On this occasion, it was a somewhat more informal recital. Some elements of the repertoire remain essentially unchanged: with malagueña and abandolao followed by cantiñas, the audience is already his, the rapport is perfect, and Miguel takes advantage to express his sincere solidarity with the victims of terrorism.

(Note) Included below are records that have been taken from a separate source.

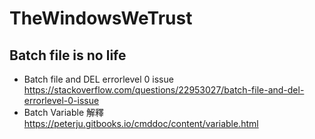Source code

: # TheWindowsWeTrust


## Batch file is no life 
*  Batch file and DEL errorlevel 0 issue  https://stackoverflow.com/questions/22953027/batch-file-and-del-errorlevel-0-issue
*  Batch Variable 解釋 https://peterju.gitbooks.io/cmddoc/content/variable.html
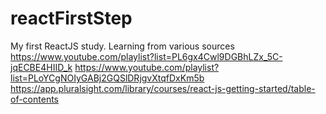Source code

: # reactFirstStep

My first ReactJS study. Learning from various sources
https://www.youtube.com/playlist?list=PL6gx4Cwl9DGBhLZx_5C-jqECBE4HIID_k
https://www.youtube.com/playlist?list=PLoYCgNOIyGABj2GQSlDRjgvXtqfDxKm5b
https://app.pluralsight.com/library/courses/react-js-getting-started/table-of-contents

A new member of Miguel Poveda's circle is the guitarist from Estepona, Daniel Casares. With a solid career as concert guitarist, he is an accomplished professional whose guitar solo was a big hit with the Nimes audience. Following this, Poveda interpreted siguiriya and cabal before delving into an assortment of tangos, and some light-hearted dance moves to tangos de Triana. A versatile and generous artist, sincere and free of hang-ups, a stage animal in the most literal sense. He talks about the destruction of Triana and its flamenco ambiance, and offers “a little tribute to Lole and Manuel”. “El sol joven y fuerte…” sends us straight back to the 1970s, the peak of fame of the legendary duo.

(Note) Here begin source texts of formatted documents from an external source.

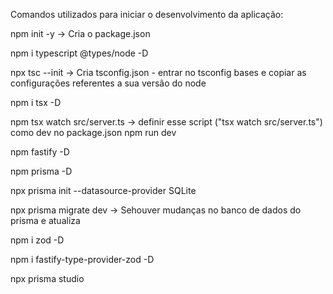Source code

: Comandos utilizados para iniciar o desenvolvimento da aplicação:

npm init -y  -> Cria o package.json

npm i typescript @types/node -D

npx tsc --init  -> Cria tsconfig.json - entrar no tsconfig bases e copiar as configurações referentes a sua versão do node

npm i tsx -D

npm tsx watch src/server.ts  -> definir esse script ("tsx watch src/server.ts") como dev no package.json
npm run dev

npm fastify -D

npm prisma -D

npx prisma init --datasource-provider SQLite

npx prisma migrate dev -> Sehouver mudanças no banco de dados do prisma e atualiza

npm i zod -D

npm i fastify-type-provider-zod -D

npx prisma studio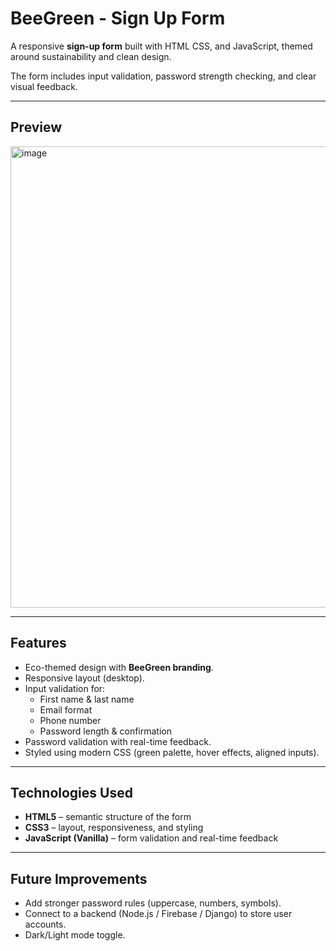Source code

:# BeeGreen - Sign Up Form

A responsive **sign-up form** built with HTML CSS, and JavaScript, themed around sustainability and clean design.  

The form includes input validation, password strength checking, and clear visual feedback.

---

## Preview

<img width="1440" height="738" alt="image" src="https://github.com/user-attachments/assets/3b890609-96c8-46c9-bc1b-c78777d357a5" />

---

## Features

- Eco-themed design with **BeeGreen branding**.  
- Responsive layout (desktop).  
- Input validation for:
  - First name & last name
  - Email format
  - Phone number
  - Password length & confirmation
- Password validation with real-time feedback.  
- Styled using modern CSS (green palette, hover effects, aligned inputs).  

---

## Technologies Used

- **HTML5** – semantic structure of the form  
- **CSS3** – layout, responsiveness, and styling  
- **JavaScript (Vanilla)** – form validation and real-time feedback  

---

## Future Improvements

- Add stronger password rules (uppercase, numbers, symbols).
- Connect to a backend (Node.js / Firebase / Django) to store user accounts.
- Dark/Light mode toggle.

Miguel's customary protest of the 21% tax on live shows in Spain, leads to nearly a half-hour of light-hearted chit-chat with the audience… anecdotes, references to the rivalry between Jerez and Cádiz… But Poveda's instincts bring him back to flamenco with a drawn-out fiesta finale in which everyone participates, including singer and palmero “Londro”, palmeros Carlos Grilo and Diego Montoya, and percussionist Paquito González.
A spectacular ending for an event that deserves no less.